Your answer should be every line from the records that contains "this".

■ MATERIALS PROVIDED:
+---+
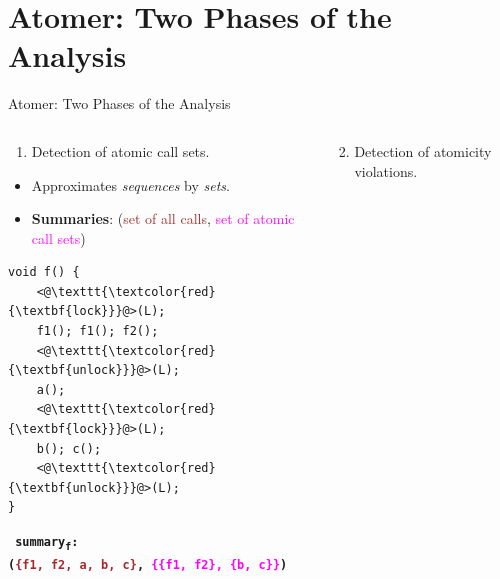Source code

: \documentclass[%
    10pt, xcolor=pdflatex, hyperref={unicode}, aspectratio=169%
]{beamer}
\begin{document}
\section{Atomer: Two Phases of the Analysis}
\begin{frame}[fragile]{Atomer: Two Phases of the Analysis}
    \begin{columns}
        \begin{column}[T]{.5 \linewidth}
            \centering

            \begin{enumerate}
                \item
                    Detection of \alert{atomic call sets}.
            \end{enumerate}

            \begin{itemize}
                \item
                    Approximates \emph{sequences} by \emph{sets}.

                \item
                    \textbf{Summaries}: (\textcolor{brown}{set of all
                    calls}, \textcolor{magenta}{set of atomic call sets})
            \end{itemize}

            \begin{lstlisting}
void f() {
    <@\texttt{\textcolor{red}{\textbf{lock}}}@>(L);
    f1(); f1(); f2();
    <@\texttt{\textcolor{red}{\textbf{unlock}}}@>(L);
    a();
    <@\texttt{\textcolor{red}{\textbf{lock}}}@>(L);
    b(); c();
    <@\texttt{\textcolor{red}{\textbf{unlock}}}@>(L);
}
            \end{lstlisting}

            \textbf{\texttt{\footnotesize
                \alert{summary\textsubscript{f}}: \\
                (\textcolor{brown}{\{f1, f2, a, b, c\}},
                \textcolor{magenta}{\{\{f1, f2\}, \{b, c\}\}})
            }}
        \end{column}

        \begin{column}[T]{.5 \linewidth}
            \centering

            \begin{enumerate}\setcounter{enumi}{1}
                \item
                    Detection of \alert{atomicity violations}.
            \end{enumerate}


\end{column}
\end{columns}
\end{frame}
\end{document}
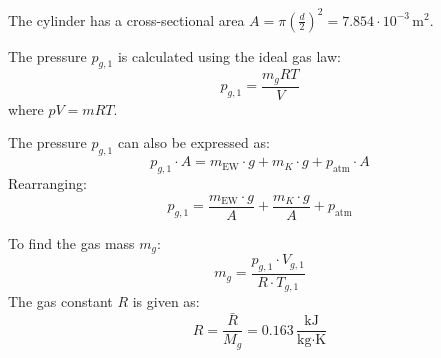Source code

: The cylinder has a cross-sectional area \( A = \pi \left( \frac{d}{2} \right)^2 = 7.854 \cdot 10^{-3} \, \text{m}^2 \).  

The pressure \( p_{g,1} \) is calculated using the ideal gas law:  
\[
p_{g,1} = \frac{m_g R T}{V}
\]  
where \( pV = mRT \).  

The pressure \( p_{g,1} \) can also be expressed as:  
\[
p_{g,1} \cdot A = m_{\text{EW}} \cdot g + m_K \cdot g + p_{\text{atm}} \cdot A
\]  
Rearranging:  
\[
p_{g,1} = \frac{m_{\text{EW}} \cdot g}{A} + \frac{m_K \cdot g}{A} + p_{\text{atm}}
\]  

To find the gas mass \( m_g \):  
\[
m_g = \frac{p_{g,1} \cdot V_{g,1}}{R \cdot T_{g,1}}
\]  
The gas constant \( R \) is given as:  
\[
R = \frac{\bar{R}}{M_g} = 0.163 \, \frac{\text{kJ}}{\text{kg·K}}
\]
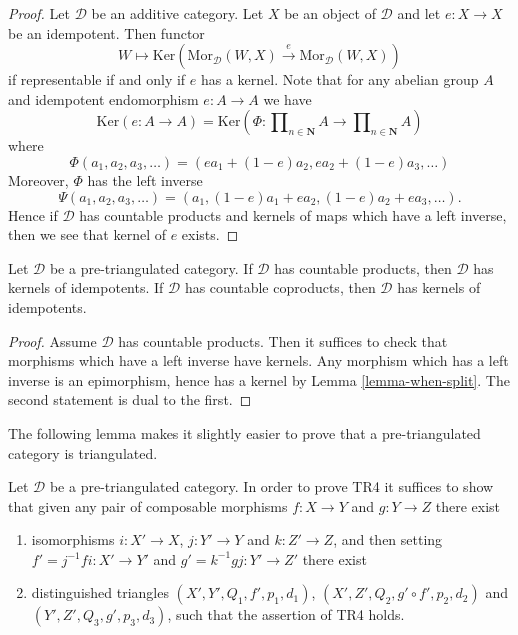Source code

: \begin{proof}
Let $\mathcal{D}$ be an additive category. Let $X$ be an object of
$\mathcal{D}$ and let $e : X \to X$ be an idempotent. Then
functor
$$
W \longmapsto \text{Ker}(
\text{Mor}_{\mathcal{D}}(W, X)
\xrightarrow{e}
\text{Mor}_{\mathcal{D}}(W, X)
)
$$
if representable if and only if $e$ has a kernel. Note that for any
abelian group $A$ and idempotent endomorphism $e : A \to A$ we have
$$
\text{Ker}(e : A \to A)
= \text{Ker}(\Phi :
\prod\nolimits_{n \in \mathbf{N}} A
\to
\prod\nolimits_{n \in \mathbf{N}} A
)
$$
where
$$
\Phi(a_1, a_2, a_3, \ldots) = (ea_1 + (1 - e)a_2, ea_2 + (1 - e)a_3, \ldots)
$$
Moreover, $\Phi$ has the left inverse
$$
\Psi(a_1, a_2, a_3, \ldots) =
(a_1, (1 - e)a_1 + ea_2, (1 - e)a_2 + ea_3, \ldots).
$$
Hence if $\mathcal{D}$ has countable products and kernels of maps which
have a left inverse, then we see that kernel of $e$ exists.
\end{proof}

\begin{lemma}
\label{lemma-projectors-have-images-triangulated}
Let $\mathcal{D}$ be a pre-triangulated category.
If $\mathcal{D}$ has countable products, then $\mathcal{D}$
has kernels of idempotents.
If $\mathcal{D}$ has countable coproducts, then $\mathcal{D}$
has kernels of idempotents.
\end{lemma}

\begin{proof}
Assume $\mathcal{D}$ has countable products. Then it suffices to
check that morphisms which have a left inverse have kernels.
Any morphism which has a left inverse is an epimorphism, hence
has a kernel by
Lemma \ref{lemma-when-split}.
The second statement is dual to the first.
\end{proof}

\noindent
The following lemma makes it slightly easier to prove that a
pre-triangulated category is triangulated.

\begin{lemma}
\label{lemma-easier-axiom-four}
Let $\mathcal{D}$ be a pre-triangulated category.
In order to prove TR4 it suffices to show that given
any pair of composable morphisms
$f : X \to Y$ and $g : Y \to Z$ there exist
\begin{enumerate}
\item isomorphisms $i : X' \to X$, $j : Y' \to Y$ and
$k : Z' \to Z$, and then setting $f' = j^{-1}fi : X' \to Y'$ and
$g' = k^{-1}gj : Y' \to Z'$ there exist
\item distinguished triangles
$(X', Y', Q_1, f', p_1, d_1)$,
$(X', Z', Q_2, g' \circ f', p_2, d_2)$
and
$(Y', Z', Q_3, g', p_3, d_3)$,
such that the assertion of TR4 holds.
\end{enumerate}
\end{lemma}

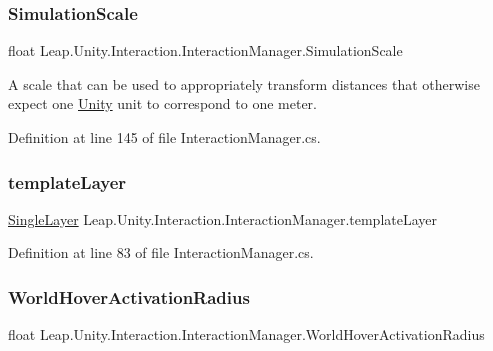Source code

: \subsubsection{\texorpdfstring{SimulationScale}{SimulationScale}}
{\footnotesize\ttfamily float Leap.\+Unity.\+Interaction.\+Interaction\+Manager.\+Simulation\+Scale\hspace{0.3cm}{\ttfamily [get]}}



A scale that can be used to appropriately transform distances that otherwise expect one \mbox{\hyperlink{namespace_leap_1_1_unity}{Unity}} unit to correspond to one meter. 



Definition at line 145 of file Interaction\+Manager.\+cs.

\mbox{\label{class_leap_1_1_unity_1_1_interaction_1_1_interaction_manager_a08c617c31954540a87088b1b65250859}} 
\subsubsection{\texorpdfstring{templateLayer}{templateLayer}}
{\footnotesize\ttfamily \mbox{\hyperlink{struct_leap_1_1_unity_1_1_single_layer}{Single\+Layer}} Leap.\+Unity.\+Interaction.\+Interaction\+Manager.\+template\+Layer\hspace{0.3cm}{\ttfamily [get]}}



Definition at line 83 of file Interaction\+Manager.\+cs.

\mbox{\label{class_leap_1_1_unity_1_1_interaction_1_1_interaction_manager_a36150064a656dc0d048f5d234b8ff88f}} 
\subsubsection{\texorpdfstring{WorldHoverActivationRadius}{WorldHoverActivationRadius}}
{\footnotesize\ttfamily float Leap.\+Unity.\+Interaction.\+Interaction\+Manager.\+World\+Hover\+Activation\+Radius\hspace{0.3cm}{\ttfamily [get]}}



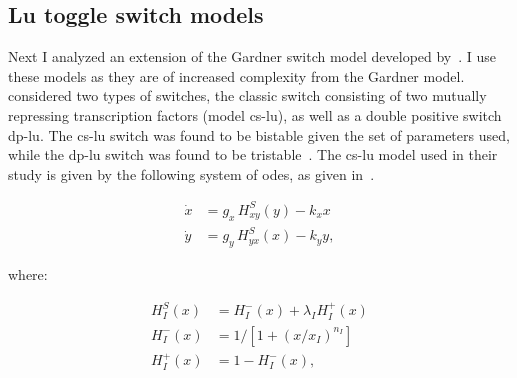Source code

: \clearpage


\subsection{Lu toggle switch models}
\label{sec:lu}
Next I analyzed an extension of the Gardner switch model developed by~\textcite{Lu:2014kc}. I use these models as they are of increased complexity from the Gardner model. \textcite{Lu:2014kc} considered two types of switches, the classic switch consisting of two mutually repressing transcription factors (model \acrshort{cs-lu}), as well as a double positive switch \acrshort{dp-lu}.  The \acrshort{cs-lu} switch was found to be bistable given the set of parameters used, while the \acrshort{dp-lu} switch was found to be tristable~\autocite{Lu:2014kc}. The \acrshort{cs-lu} model used in their study is given by the following system of \acrshort{ode}s, as given in~\textcite{Lu:2014kc}.

\begin{align}
\dot{x} & = g_{x}\, H^{S}_{xy}(y) -k_{x}x \\
\dot{y} & = g_{y}\,H^{S}_{yx}(x) -k_{y}y,
\end{align}

\noindent where:

\begin{align}
H^{S}_{I}(x) &= H^{-}_{I}(x)+\lambda_{I}H^{+}_{I}(x) \\
H^{-}_{I}(x) &= 1 \big/\left[1+(x/x_{I})^{n_{I}}\right] \\
H^{+}_{I}(x) &= 1-H^{-}_{I}(x),
\end{align}

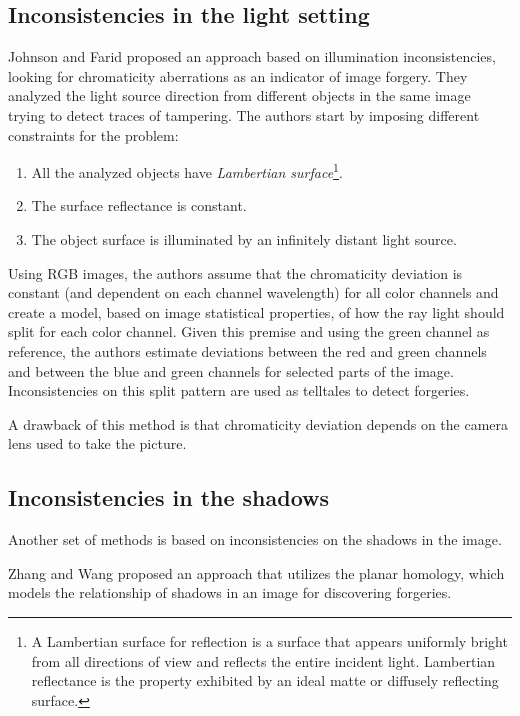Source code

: \subsection{Inconsistencies in the light setting}

Johnson and Farid\cite{Johnson:2005:EDF:1073170.1073171} proposed an approach based on illumination inconsistencies, looking for chromaticity aberrations as an indicator of image forgery. They analyzed the light source direction from different objects in the same image trying to detect traces of tampering. The authors start by imposing different constraints for the problem:

\begin{enumerate}
\item All the analyzed objects have \emph{Lambertian surface}\footnote{A Lambertian surface for reflection is a surface that appears uniformly bright from all directions of view and reflects the entire incident light. Lambertian reflectance is the property exhibited by an ideal matte or diffusely reflecting surface.}.
\item The surface reflectance is constant.
\item The object surface is illuminated by an infinitely distant light source.
\end{enumerate}

Using RGB images, the authors assume that the chromaticity deviation is constant (and dependent on each channel wavelength) for all color channels and create a model, based on image statistical properties, of how the ray light should split for each color channel. Given this premise and using the green channel as reference, the authors estimate deviations between the red and green channels and between the blue and green channels for selected parts of the image. Inconsistencies on this split pattern are used as telltales to detect forgeries. 

A drawback of this method is that chromaticity deviation depends on the camera lens used to take the picture. 

\subsection{Inconsistencies in the shadows}

Another set of methods is based on inconsistencies on the shadows in the image.
 
Zhang and Wang \cite{zhang2009detecting} proposed an approach that utilizes the planar homology\cite{springer1964geometry}, which models the relationship of shadows in an image for discovering forgeries.

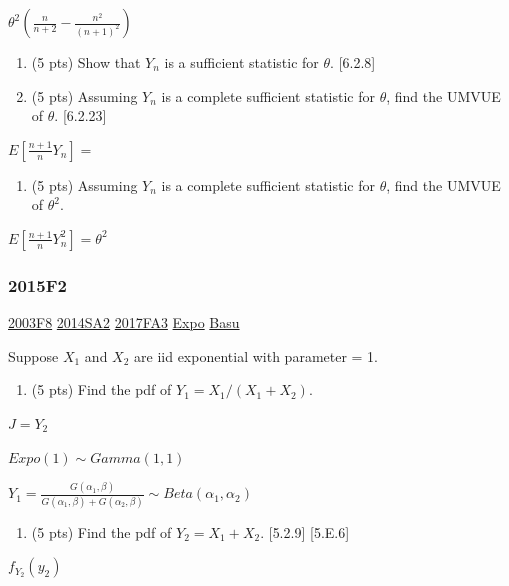 \documentclass[10pt,twocolumn,portrait]{article}
\providecommand{\tightlist}{%
  \setlength{\itemsep}{0pt}\setlength{\parskip}{0pt}}
\begin{document}
\(\theta^2(\frac{n}{n+2}-\frac{n^2}{(n+1)^2})\)

\begin{enumerate}
\def\labelenumi{(\alph{enumi})}
\setcounter{enumi}{2}
\item
  (5 pts) Show that \(Y_n\) is a sufficient statistic for \(\theta\).
  {[}6.2.8{]}
\item
  (5 pts) Assuming \(Y_n\) is a complete sufficient statistic for
  \(\theta\), find the UMVUE of \(\theta\). {[}6.2.23{]}
\end{enumerate}

\(E[\frac{n+1}{n}Y_n]=\)

\begin{enumerate}
\def\labelenumi{(\alph{enumi})}
\setcounter{enumi}{4}
\tightlist
\item
  (5 pts) Assuming \(Y_n\) is a complete sufficient statistic for
  \(\theta\), find the UMVUE of \(\theta^2\).
\end{enumerate}

\(E[\frac{n+1}{n}Y_n^2]=\theta^2\)

\hypertarget{f2-5}{%
\subsubsection{2015F2}\label{f2-5}}

\protect\hyperlink{f8-1}{2003F8} \protect\hyperlink{sa2-2}{2014SA2}
\protect\hyperlink{fa3-3}{2017FA3} \protect\hyperlink{Expo}{Expo}
\protect\hyperlink{Basu}{Basu}

Suppose \(X_1\) and \(X_2\) are iid exponential with parameter = 1.

\begin{enumerate}
\def\labelenumi{(\alph{enumi})}
\tightlist
\item
  (5 pts) Find the pdf of \(Y_1=X_1/(X_1+X_2)\).
\end{enumerate}

\(J=Y_2\)

\(Expo(1)\sim Gamma(1,1)\)

\(Y_1=\frac{G(\alpha_1,\beta)}{G(\alpha_1,\beta)+G(\alpha_2,\beta)}\sim Beta(\alpha_1,\alpha_2)\)

\begin{enumerate}
\def\labelenumi{(\alph{enumi})}
\setcounter{enumi}{1}
\tightlist
\item
  (5 pts) Find the pdf of \(Y_2=X_1+X_2\). {[}5.2.9{]} {[}5.E.6{]}
\end{enumerate}

\(f_{Y_2}(y_2)\)
\end{document}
+---+
■ WRITTEN RESPONSE:
Using RGB images, the authors assume that the chromaticity deviation is constant (and dependent on each channel wavelength) for all color channels and create a model, based on image statistical properties, of how the ray light should split for each color channel. Given this premise and using the green channel as reference, the authors estimate deviations between the red and green channels and between the blue and green channels for selected parts of the image. Inconsistencies on this split pattern are used as telltales to detect forgeries. 
A drawback of this method is that chromaticity deviation depends on the camera lens used to take the picture. 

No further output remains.